Stored dataset items
● ● ●

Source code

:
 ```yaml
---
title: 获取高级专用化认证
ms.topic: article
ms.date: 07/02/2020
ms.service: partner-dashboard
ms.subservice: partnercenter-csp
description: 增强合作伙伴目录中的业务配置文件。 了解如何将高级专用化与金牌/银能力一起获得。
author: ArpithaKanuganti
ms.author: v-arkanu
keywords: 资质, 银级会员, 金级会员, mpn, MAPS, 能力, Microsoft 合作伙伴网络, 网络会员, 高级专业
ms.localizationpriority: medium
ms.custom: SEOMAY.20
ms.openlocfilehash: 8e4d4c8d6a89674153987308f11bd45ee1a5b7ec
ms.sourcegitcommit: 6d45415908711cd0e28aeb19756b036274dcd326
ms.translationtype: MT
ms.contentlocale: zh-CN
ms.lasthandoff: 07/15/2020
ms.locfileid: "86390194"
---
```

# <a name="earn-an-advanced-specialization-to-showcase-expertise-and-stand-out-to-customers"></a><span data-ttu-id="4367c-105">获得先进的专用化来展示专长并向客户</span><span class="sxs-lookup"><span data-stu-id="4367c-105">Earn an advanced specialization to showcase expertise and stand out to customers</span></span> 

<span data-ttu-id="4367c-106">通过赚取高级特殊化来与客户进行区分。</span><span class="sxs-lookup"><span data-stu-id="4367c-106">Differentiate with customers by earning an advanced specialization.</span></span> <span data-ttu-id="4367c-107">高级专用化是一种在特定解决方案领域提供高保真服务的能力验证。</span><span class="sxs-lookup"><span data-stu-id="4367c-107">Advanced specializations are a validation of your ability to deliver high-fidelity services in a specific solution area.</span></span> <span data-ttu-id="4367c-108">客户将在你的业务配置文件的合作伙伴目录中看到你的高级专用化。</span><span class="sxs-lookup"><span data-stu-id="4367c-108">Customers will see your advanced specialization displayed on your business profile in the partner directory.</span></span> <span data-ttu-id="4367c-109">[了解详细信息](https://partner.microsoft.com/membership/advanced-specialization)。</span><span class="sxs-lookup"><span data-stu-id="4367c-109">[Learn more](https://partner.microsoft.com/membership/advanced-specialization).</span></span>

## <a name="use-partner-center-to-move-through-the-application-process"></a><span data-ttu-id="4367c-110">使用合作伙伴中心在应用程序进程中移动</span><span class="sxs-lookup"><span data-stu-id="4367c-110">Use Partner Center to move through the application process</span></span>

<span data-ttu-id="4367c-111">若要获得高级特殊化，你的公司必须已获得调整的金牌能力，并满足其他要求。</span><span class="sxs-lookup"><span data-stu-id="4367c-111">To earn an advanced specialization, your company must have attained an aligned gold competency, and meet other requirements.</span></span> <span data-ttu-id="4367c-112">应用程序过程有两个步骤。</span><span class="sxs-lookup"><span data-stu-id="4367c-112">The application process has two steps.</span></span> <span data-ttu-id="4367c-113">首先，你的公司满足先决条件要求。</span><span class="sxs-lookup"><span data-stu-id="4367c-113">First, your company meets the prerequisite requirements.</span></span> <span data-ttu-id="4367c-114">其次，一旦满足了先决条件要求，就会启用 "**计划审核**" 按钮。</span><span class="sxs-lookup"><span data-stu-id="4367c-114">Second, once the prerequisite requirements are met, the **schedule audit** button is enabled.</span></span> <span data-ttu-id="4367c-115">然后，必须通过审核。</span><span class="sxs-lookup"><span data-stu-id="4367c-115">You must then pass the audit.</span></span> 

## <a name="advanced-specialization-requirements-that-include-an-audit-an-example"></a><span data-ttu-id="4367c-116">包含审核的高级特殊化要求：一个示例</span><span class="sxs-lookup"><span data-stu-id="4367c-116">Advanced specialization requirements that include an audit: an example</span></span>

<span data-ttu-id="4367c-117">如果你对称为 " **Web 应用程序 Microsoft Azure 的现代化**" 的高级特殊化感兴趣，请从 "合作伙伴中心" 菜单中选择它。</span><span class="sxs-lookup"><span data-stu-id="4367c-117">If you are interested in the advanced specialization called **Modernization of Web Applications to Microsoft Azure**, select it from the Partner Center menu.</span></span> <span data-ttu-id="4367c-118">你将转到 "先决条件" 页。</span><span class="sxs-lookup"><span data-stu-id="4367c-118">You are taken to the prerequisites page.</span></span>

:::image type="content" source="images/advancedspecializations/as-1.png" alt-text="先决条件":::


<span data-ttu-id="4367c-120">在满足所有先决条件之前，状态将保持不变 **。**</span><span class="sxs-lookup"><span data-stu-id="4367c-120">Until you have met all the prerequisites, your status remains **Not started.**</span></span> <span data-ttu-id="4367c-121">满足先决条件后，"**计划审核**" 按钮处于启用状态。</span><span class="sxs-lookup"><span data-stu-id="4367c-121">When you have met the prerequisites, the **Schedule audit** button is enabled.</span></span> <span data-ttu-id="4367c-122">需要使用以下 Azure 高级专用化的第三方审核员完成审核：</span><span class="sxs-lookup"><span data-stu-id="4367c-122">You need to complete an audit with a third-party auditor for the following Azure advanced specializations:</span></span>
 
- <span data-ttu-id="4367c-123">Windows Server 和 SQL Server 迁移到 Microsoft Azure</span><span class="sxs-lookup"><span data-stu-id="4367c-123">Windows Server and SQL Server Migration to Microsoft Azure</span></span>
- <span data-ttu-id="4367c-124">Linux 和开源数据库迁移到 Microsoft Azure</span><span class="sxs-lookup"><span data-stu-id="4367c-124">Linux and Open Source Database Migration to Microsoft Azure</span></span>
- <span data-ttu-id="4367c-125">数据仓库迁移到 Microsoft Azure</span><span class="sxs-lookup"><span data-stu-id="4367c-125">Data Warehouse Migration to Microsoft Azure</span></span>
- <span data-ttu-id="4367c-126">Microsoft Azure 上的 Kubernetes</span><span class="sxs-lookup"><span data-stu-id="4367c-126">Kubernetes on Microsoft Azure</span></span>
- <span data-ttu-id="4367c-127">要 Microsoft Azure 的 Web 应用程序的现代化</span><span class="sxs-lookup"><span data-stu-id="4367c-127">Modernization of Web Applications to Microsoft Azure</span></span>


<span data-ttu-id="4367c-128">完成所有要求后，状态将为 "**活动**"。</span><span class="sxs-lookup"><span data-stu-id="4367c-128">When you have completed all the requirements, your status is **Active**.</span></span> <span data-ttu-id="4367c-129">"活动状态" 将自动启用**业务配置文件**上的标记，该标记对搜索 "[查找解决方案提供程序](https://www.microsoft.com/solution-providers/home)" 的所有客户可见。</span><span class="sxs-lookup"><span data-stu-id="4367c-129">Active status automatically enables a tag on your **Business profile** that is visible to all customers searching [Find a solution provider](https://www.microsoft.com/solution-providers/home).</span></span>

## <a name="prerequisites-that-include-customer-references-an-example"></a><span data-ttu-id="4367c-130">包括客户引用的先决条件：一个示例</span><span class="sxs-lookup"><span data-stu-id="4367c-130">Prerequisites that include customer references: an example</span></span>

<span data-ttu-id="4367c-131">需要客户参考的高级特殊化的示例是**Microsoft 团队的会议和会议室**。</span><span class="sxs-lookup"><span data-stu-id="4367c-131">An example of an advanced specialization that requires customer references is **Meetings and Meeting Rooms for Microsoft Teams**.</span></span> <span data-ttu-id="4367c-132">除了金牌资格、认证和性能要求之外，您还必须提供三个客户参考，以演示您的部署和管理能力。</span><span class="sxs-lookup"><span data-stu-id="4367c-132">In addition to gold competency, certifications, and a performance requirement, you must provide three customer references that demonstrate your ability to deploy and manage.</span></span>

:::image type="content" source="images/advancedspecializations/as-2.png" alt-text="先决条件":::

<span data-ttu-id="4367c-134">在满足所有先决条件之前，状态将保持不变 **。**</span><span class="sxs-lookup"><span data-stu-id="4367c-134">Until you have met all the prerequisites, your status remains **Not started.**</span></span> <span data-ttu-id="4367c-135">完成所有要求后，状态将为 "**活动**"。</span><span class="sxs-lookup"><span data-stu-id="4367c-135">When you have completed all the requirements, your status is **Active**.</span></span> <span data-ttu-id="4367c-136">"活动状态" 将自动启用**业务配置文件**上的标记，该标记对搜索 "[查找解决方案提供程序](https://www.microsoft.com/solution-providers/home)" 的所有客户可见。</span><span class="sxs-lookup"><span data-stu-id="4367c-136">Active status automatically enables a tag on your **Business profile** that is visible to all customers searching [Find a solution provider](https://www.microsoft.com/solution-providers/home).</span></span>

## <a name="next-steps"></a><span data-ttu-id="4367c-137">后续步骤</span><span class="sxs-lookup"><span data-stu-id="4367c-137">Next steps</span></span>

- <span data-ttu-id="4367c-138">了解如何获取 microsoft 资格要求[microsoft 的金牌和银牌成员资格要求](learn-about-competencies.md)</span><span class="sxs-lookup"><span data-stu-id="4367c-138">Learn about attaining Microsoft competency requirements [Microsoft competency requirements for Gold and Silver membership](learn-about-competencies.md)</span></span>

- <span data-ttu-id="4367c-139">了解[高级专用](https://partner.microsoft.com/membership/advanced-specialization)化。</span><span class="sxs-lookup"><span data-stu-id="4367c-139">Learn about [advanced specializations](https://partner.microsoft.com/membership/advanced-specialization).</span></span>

● ● ●

» **EXERCISE OBJECTIVE**: Copy nothing beyond the line containing "out to customers</span></span>". Transcribe exactly from the first line of the entries down to that line, inclusive.

» **SOLUTION TO THE PROBLEM**:
Source code

:
 ```yaml
---
title: 获取高级专用化认证
ms.topic: article
ms.date: 07/02/2020
ms.service: partner-dashboard
ms.subservice: partnercenter-csp
description: 增强合作伙伴目录中的业务配置文件。 了解如何将高级专用化与金牌/银能力一起获得。
author: ArpithaKanuganti
ms.author: v-arkanu
keywords: 资质, 银级会员, 金级会员, mpn, MAPS, 能力, Microsoft 合作伙伴网络, 网络会员, 高级专业
ms.localizationpriority: medium
ms.custom: SEOMAY.20
ms.openlocfilehash: 8e4d4c8d6a89674153987308f11bd45ee1a5b7ec
ms.sourcegitcommit: 6d45415908711cd0e28aeb19756b036274dcd326
ms.translationtype: MT
ms.contentlocale: zh-CN
ms.lasthandoff: 07/15/2020
ms.locfileid: "86390194"
---
```

# <a name="earn-an-advanced-specialization-to-showcase-expertise-and-stand-out-to-customers"></a><span data-ttu-id="4367c-105">获得先进的专用化来展示专长并向客户</span><span class="sxs-lookup"><span data-stu-id="4367c-105">Earn an advanced specialization to showcase expertise and stand out to customers</span></span> 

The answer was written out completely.